Psychologically oriented iconography in Pollock’s work was prompted by Jungian psychotherapy. It would later feed his paintings, and they shaped Pollock's understanding of his pictures not only as outpourings of his own mind, but expressions that might stand for the terror of all modern humanity living in the shadow of nuclear war.
Quotations:
"When I am in my painting, I'm not aware of what I'm doing. It is only after a sort of 'get acquainted' period that I see what I have been about. I have no fears about making changes, destroying the image, etc. because the painting has a life of its own. I try to let it come through. It is only when I lose contact with the painting that the result is a mess. Otherwise there is pure harmony, an easy give and take, and the painting comes out well."
Personality
Regarded as reclusive, he had a volatile personality, and struggled with alcoholism for most of his life. As a man, Pollock was described by his contemporaries as gentle and contemplative when sober, violent when drunk. He was highly intelligent, widely read, and, when he chose, incisively articulate.

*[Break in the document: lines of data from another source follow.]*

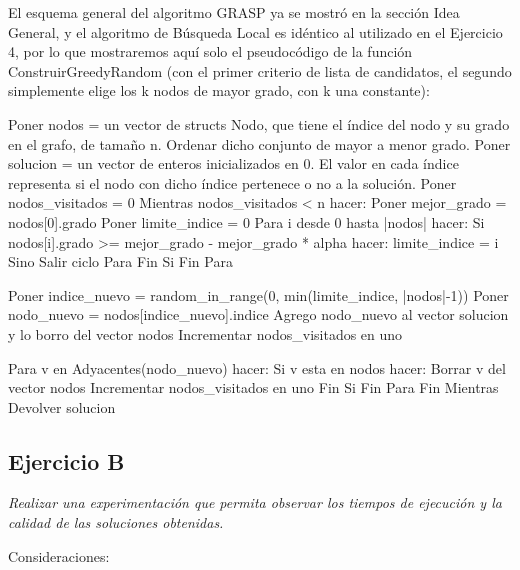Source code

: El esquema general del algoritmo GRASP ya se mostró en la sección Idea General, y el algoritmo de Búsqueda Local es idéntico al utilizado en el Ejercicio 4, por lo que mostraremos aquí solo el pseudocódigo de la función ConstruirGreedyRandom (con el primer criterio de lista de candidatos, el segundo simplemente elige los k nodos de mayor grado, con k una constante):

\begin{codesnippet}
Poner nodos = un vector de structs Nodo, que tiene el índice del nodo y su grado
    en el grafo, de tamaño n.
Ordenar dicho conjunto de mayor a menor grado.
Poner solucion = un vector de enteros inicializados en 0. El valor en cada índice
    representa si el nodo con dicho índice pertenece o no a la solución.
Poner nodos_visitados = 0
Mientras nodos_visitados < n hacer:
    Poner mejor_grado = nodos[0].grado
    Poner limite_indice = 0
    Para i desde 0 hasta |nodos| hacer:
        Si nodos[i].grado >= mejor_grado - mejor_grado * alpha hacer:
            limite_indice = i
        Sino
            Salir ciclo Para
        Fin Si
    Fin Para

    Poner indice_nuevo = random_in_range(0, min(limite_indice, |nodos|-1))
    Poner nodo_nuevo = nodos[indice_nuevo].indice
    Agrego nodo_nuevo al vector solucion y lo borro del vector nodos
    Incrementar nodos_visitados en uno

    Para v en Adyacentes(nodo_nuevo) hacer:
        Si v esta en nodos hacer:
            Borrar v del vector nodos
            Incrementar nodos_visitados en uno
        Fin Si
    Fin Para
Fin Mientras
Devolver solucion
\end{codesnippet}

\subsection{Ejercicio B}

\textit{Realizar una experimentación que permita observar los tiempos de ejecución y la calidad de las soluciones obtenidas.}

\medskip

Consideraciones:

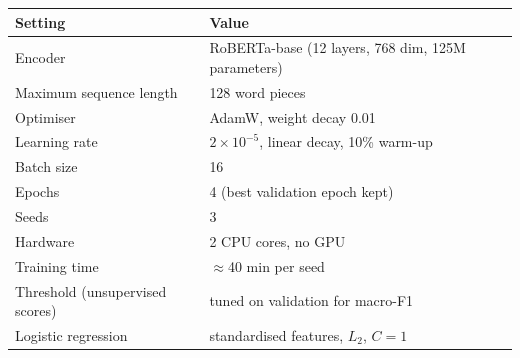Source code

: \begin{tabular}{@{}ll@{}}
\toprule
Setting & Value \\
\midrule
Encoder & RoBERTa-base (12 layers, 768 dim, 125M parameters) \\
Maximum sequence length & 128 word pieces \\
Optimiser & AdamW, weight decay 0.01 \\
Learning rate & $2\times10^{-5}$, linear decay, 10\% warm-up \\
Batch size & 16 \\
Epochs & 4 (best validation epoch kept) \\
Seeds & 3 \\
Hardware & 2 CPU cores, no GPU \\
Training time & $\approx$40 min per seed \\
Threshold (unsupervised scores) & tuned on validation for macro-F1 \\
Logistic regression & standardised features, $L_2$, $C=1$ \\
\bottomrule
\end{tabular}
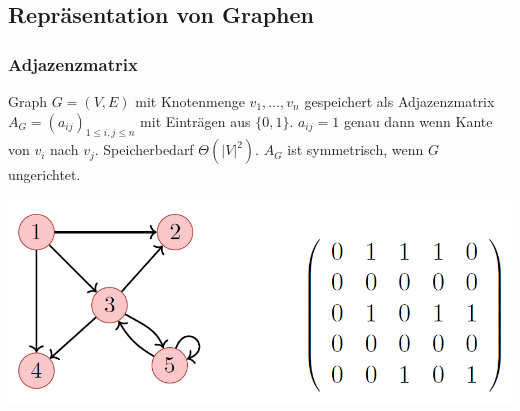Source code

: \vspace{-4pt}
\begin{sectionbox}
\subsection{Repräsentation von Graphen}\smallskip

\subsubsection{Adjazenzmatrix}\par\smallskip
Graph $G=(V, E)$ mit Knotenmenge $v_{1}, \ldots, v_{n}$ gespeichert als Adjazenzmatrix $A_{G}=\left(a_{i j}\right)_{1 \leq i, j \leq n}$ mit Einträgen aus $\{0,1\}$. $a_{i j}=1$ genau dann wenn Kante von $v_{i}$ nach $v_{j}$. Speicherbedarf $\Theta\left(|V|^{2}\right)$. $A_{G}$ ist symmetrisch, wenn $G$ ungerichtet.\par\smallskip
\begin{center}
    \includegraphics[width = 0.9\columnwidth]{../img/AdjMa.png}
\end{center}\vspace{10px}


\end{sectionbox}

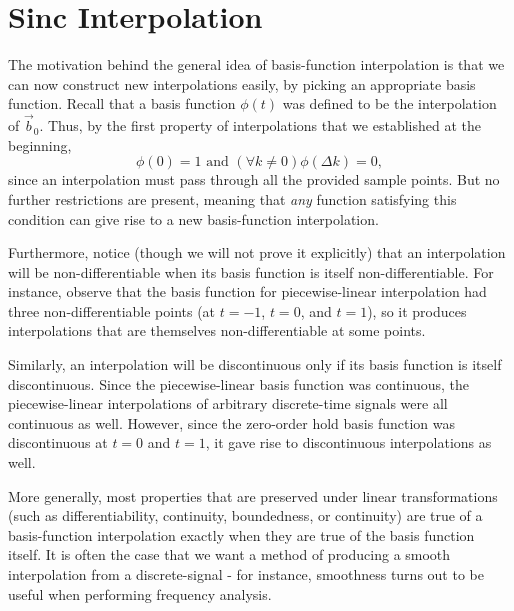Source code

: \documentclass[letterpaper]{article}
\theoremstyle{remark}
\begin{document}
\section{Sinc Interpolation}
The motivation behind the general idea of basis-function interpolation is that we can now construct new interpolations easily, by picking an appropriate basis function. Recall that a basis function $\phi(t)$ was defined to be the interpolation of $\vec{b}_0$. Thus, by the first property of interpolations that we established at the beginning,
\[
    \phi(0) = 1 \text{ and } (\forall k \ne 0) \phi(\Delta k) = 0,
\]
since an interpolation must pass through all the provided sample points. But no further restrictions are present, meaning that \emph{any} function satisfying this condition can give rise to a new basis-function interpolation.

Furthermore, notice (though we will not prove it explicitly) that an interpolation will be non-differentiable when its basis function is itself non-differentiable. For instance, observe that the basis function for piecewise-linear interpolation had three non-differentiable points (at $t = -1$, $t = 0$, and $t = 1$), so it produces interpolations that are themselves non-differentiable at some points. 

Similarly, an interpolation will be discontinuous only if its basis function is itself discontinuous. Since the piecewise-linear basis function was continuous, the piecewise-linear interpolations of arbitrary discrete-time signals were all continuous as well. However, since the zero-order hold basis function was discontinuous at $t = 0$ and $t = 1$, it gave rise to discontinuous interpolations as well.

More generally, most properties that are preserved under linear transformations (such as differentiability, continuity, boundedness, or continuity) are true of a basis-function interpolation exactly when they are true of the basis function itself. It is often the case that we want a method of producing a smooth interpolation from a discrete-signal - for instance, smoothness turns out to be useful when performing frequency analysis. 
\end{document}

Quotes from others about the person
Pollock was also sustaining frivolous and damaging criticism, aimed mostly at his methods, and he received them with bitterness. He was especially vulnerable because of the personal nature of his work. It is terrible to be great alone, and the public had not yet recognized with its scorn the greatness of his American contemporaries. Where Gorky had suffered from lack of attention, Pollock suffered from attention of the wrong kind."
"There has never been enough said about Pollock's draftsmanship, that amazing ability to quicken a line by thinning it, to slow it up by flooding, to elaborate that simplest of elements, the line-to change, reinvigorate, to extend, to build up an embarrassment of riches in the mass by drawing alone.
Interests
Artists
Frederick John de St. Vrain Schwankovsky, Janet Sobel
Connections
In October 1945, Pollock and Lee Krasner were married in a church with two witnesses present for the event.